Mais toujours, il a foi en lui, en nous, plus que nous parfois. Il dit souvent «on est debout ensemble», «ça va aller». Il joue à fond la solidarité avec les autres jeunes guinéens. Arrive le temps du Ramadan. Il me dit qu’il va le faire. Je cherche tous les arguments possibles pour l’en dissuader, c’est vrai comment va-t-il tenir le coup ici? Antoine, athée convaincu, me dit que faire le carême ça peut l’aider et que c’est à lui de décider. Mamadou maintient sa décision. Du coup, on parle foi! Il me dit que je suis une vraie croyante parce que Mahomet a dit que la foi c’est d’aimer les autres et de les aider. Je lui parle de l’amour de Dieu. Il dit que c’est le même Dieu, le sien et le mien, puisqu’il nous dit d’aimer les autres qui sont là.
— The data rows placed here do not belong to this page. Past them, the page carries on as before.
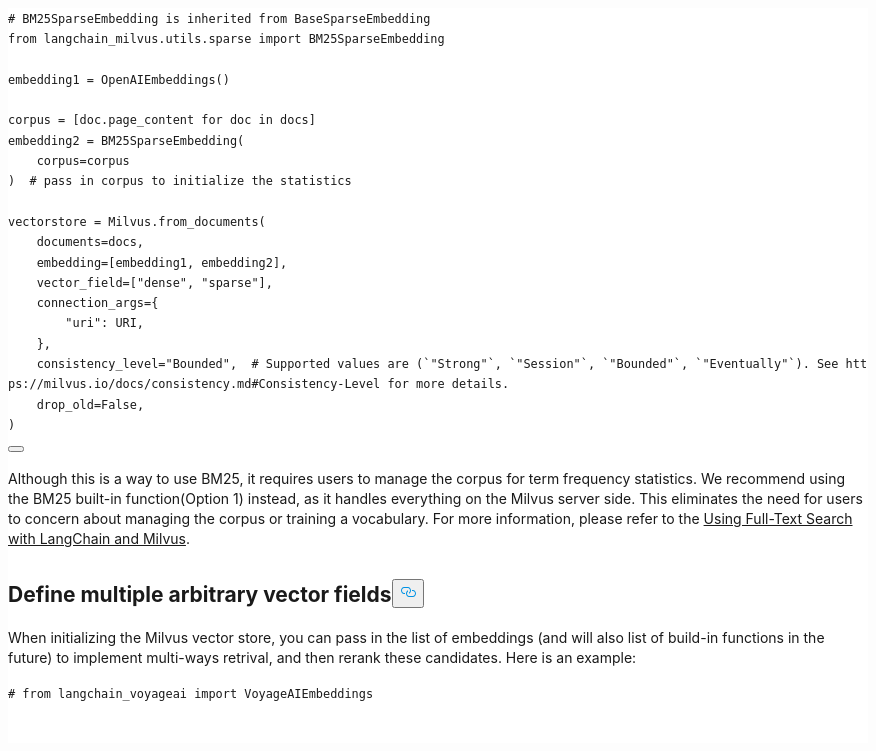 <pre><code translate="no" class="language-python"><span class="hljs-comment"># BM25SparseEmbedding is inherited from BaseSparseEmbedding</span>
<span class="hljs-keyword">from</span> langchain_milvus.utils.sparse <span class="hljs-keyword">import</span> BM25SparseEmbedding

embedding1 = OpenAIEmbeddings()

corpus = [doc.page_content <span class="hljs-keyword">for</span> doc <span class="hljs-keyword">in</span> docs]
embedding2 = BM25SparseEmbedding(
    corpus=corpus
)  <span class="hljs-comment"># pass in corpus to initialize the statistics</span>

vectorstore = Milvus.from_documents(
    documents=docs,
    embedding=[embedding1, embedding2],
    vector_field=[<span class="hljs-string">&quot;dense&quot;</span>, <span class="hljs-string">&quot;sparse&quot;</span>],
    connection_args={
        <span class="hljs-string">&quot;uri&quot;</span>: URI,
    },
    consistency_level=<span class="hljs-string">&quot;Bounded&quot;</span>,  <span class="hljs-comment"># Supported values are (`&quot;Strong&quot;`, `&quot;Session&quot;`, `&quot;Bounded&quot;`, `&quot;Eventually&quot;`). See https://milvus.io/docs/consistency.md#Consistency-Level for more details.</span>
    drop_old=<span class="hljs-literal">False</span>,
)
<button class="copy-code-btn"></button></code></pre>
<p>Although this is a way to use BM25, it requires users to manage the corpus for term frequency statistics. We recommend using the BM25 built-in function(Option 1) instead, as it handles everything on the Milvus server side. This eliminates the need for users to concern about managing the corpus or training a vocabulary. For more information, please refer to the <a href="https://milvus.io/docs/full_text_search_with_langchain.md">Using Full-Text Search with LangChain and Milvus</a>.</p>
<h2 id="Define-multiple-arbitrary-vector-fields" class="common-anchor-header">Define multiple arbitrary vector fields<button data-href="#Define-multiple-arbitrary-vector-fields" class="anchor-icon" translate="no">
      <svg translate="no"
        aria-hidden="true"
        focusable="false"
        height="20"
        version="1.1"
        viewBox="0 0 16 16"
        width="16"
      >
        <path
          fill="#0092E4"
          fill-rule="evenodd"
          d="M4 9h1v1H4c-1.5 0-3-1.69-3-3.5S2.55 3 4 3h4c1.45 0 3 1.69 3 3.5 0 1.41-.91 2.72-2 3.25V8.59c.58-.45 1-1.27 1-2.09C10 5.22 8.98 4 8 4H4c-.98 0-2 1.22-2 2.5S3 9 4 9zm9-3h-1v1h1c1 0 2 1.22 2 2.5S13.98 12 13 12H9c-.98 0-2-1.22-2-2.5 0-.83.42-1.64 1-2.09V6.25c-1.09.53-2 1.84-2 3.25C6 11.31 7.55 13 9 13h4c1.45 0 3-1.69 3-3.5S14.5 6 13 6z"
        ></path>
      </svg>
    </button></h2><p>When initializing the Milvus vector store, you can pass in the list of embeddings (and will also list of build-in functions in the future) to implement multi-ways retrival, and then rerank these candidates.
Here is an example:</p>
<pre><code translate="no" class="language-python"><span class="hljs-comment"># from langchain_voyageai import VoyageAIEmbeddings</span>
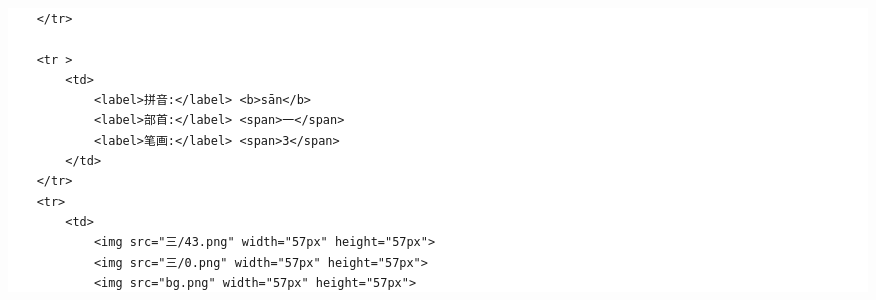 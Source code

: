         </tr>

        <tr >
            <td>
                <label>拼音:</label> <b>sān</b> 
                <label>部首:</label> <span>一</span>  
                <label>笔画:</label> <span>3</span>
            </td>
        </tr>
        <tr>
            <td>
                <img src="三/43.png" width="57px" height="57px">
                <img src="三/0.png" width="57px" height="57px">
                <img src="bg.png" width="57px" height="57px">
Souvent il dit «il faut faire le programme». Moi «c’est quoi le programme?» Lui «c’est ce qu’on a à faire en tant qu’humains, même si ce n’est pas grand-chose et Dieu il fait le reste».
Avec cet «encore enfant» étranger, d’une autre couleur, d’un autre continent, d’une autre religion, il me semble que je redécouvre émerveillée la joie et la force de Noël, le miracle de ce bébé sans domicile, sans papiers, migrant lui-aussi, mais qui nous apporte tout l’Amour de Dieu !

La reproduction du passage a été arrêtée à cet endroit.